**What is needed**
Leaving out the pictures, retype the lines from the beginning of the listing through the line containing "les contributions proposées.".

+++

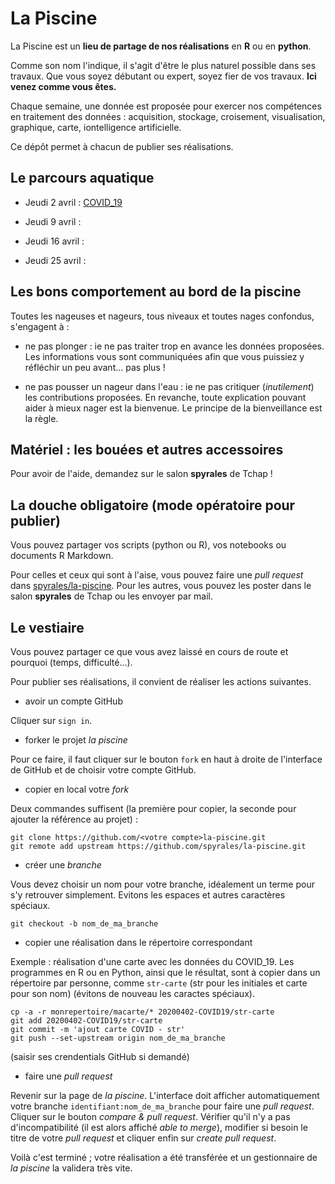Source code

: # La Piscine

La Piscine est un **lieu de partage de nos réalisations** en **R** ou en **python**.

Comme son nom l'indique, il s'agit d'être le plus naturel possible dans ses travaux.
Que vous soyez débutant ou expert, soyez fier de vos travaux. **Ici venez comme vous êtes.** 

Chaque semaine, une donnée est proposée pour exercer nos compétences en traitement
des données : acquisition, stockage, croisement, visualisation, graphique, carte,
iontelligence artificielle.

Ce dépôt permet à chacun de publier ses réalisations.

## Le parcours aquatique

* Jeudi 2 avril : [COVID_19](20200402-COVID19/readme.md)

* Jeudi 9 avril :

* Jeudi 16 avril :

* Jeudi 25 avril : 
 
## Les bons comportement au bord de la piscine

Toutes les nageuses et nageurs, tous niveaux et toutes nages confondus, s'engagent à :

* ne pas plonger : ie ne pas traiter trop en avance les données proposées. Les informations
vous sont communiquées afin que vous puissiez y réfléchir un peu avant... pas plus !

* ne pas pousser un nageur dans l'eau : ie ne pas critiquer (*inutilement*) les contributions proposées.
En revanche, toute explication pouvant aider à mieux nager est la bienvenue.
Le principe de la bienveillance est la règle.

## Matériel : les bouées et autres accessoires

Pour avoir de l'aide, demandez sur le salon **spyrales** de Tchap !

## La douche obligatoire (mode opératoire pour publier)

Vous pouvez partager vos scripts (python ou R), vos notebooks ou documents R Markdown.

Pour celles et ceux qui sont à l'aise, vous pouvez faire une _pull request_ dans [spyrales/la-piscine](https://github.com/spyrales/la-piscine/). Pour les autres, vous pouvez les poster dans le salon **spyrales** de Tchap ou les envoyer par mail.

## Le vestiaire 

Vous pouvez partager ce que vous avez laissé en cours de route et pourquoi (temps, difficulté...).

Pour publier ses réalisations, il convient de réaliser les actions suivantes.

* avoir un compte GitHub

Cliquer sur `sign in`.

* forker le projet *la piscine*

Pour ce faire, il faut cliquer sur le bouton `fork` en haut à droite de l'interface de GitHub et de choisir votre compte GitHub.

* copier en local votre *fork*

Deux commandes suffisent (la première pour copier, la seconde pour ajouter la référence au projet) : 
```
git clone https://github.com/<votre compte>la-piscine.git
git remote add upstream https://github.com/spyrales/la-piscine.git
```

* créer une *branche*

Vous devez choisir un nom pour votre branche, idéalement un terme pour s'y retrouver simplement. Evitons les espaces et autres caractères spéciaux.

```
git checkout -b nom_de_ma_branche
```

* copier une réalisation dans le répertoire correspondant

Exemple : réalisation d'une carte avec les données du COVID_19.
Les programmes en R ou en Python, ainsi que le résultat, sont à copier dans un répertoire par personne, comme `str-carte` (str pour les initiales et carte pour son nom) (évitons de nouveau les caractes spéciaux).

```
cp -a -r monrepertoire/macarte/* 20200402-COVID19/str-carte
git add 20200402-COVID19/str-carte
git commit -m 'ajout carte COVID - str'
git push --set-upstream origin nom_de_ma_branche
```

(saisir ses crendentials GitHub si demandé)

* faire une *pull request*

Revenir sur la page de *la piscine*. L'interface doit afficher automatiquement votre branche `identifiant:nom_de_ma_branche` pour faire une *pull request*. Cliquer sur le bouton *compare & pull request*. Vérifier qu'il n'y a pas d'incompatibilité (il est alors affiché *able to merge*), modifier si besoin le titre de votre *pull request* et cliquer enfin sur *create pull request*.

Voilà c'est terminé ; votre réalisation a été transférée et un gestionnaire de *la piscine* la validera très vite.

+++

**Answer space**
Source code

: # La Piscine

La Piscine est un **lieu de partage de nos réalisations** en **R** ou en **python**.

Comme son nom l'indique, il s'agit d'être le plus naturel possible dans ses travaux.
Que vous soyez débutant ou expert, soyez fier de vos travaux. **Ici venez comme vous êtes.** 

Chaque semaine, une donnée est proposée pour exercer nos compétences en traitement
des données : acquisition, stockage, croisement, visualisation, graphique, carte,
iontelligence artificielle.

Ce dépôt permet à chacun de publier ses réalisations.

## Le parcours aquatique

* Jeudi 2 avril : [COVID_19](20200402-COVID19/readme.md)

* Jeudi 9 avril :

* Jeudi 16 avril :

* Jeudi 25 avril : 
 
## Les bons comportement au bord de la piscine

Toutes les nageuses et nageurs, tous niveaux et toutes nages confondus, s'engagent à :

* ne pas plonger : ie ne pas traiter trop en avance les données proposées. Les informations
vous sont communiquées afin que vous puissiez y réfléchir un peu avant... pas plus !

* ne pas pousser un nageur dans l'eau : ie ne pas critiquer (*inutilement*) les contributions proposées.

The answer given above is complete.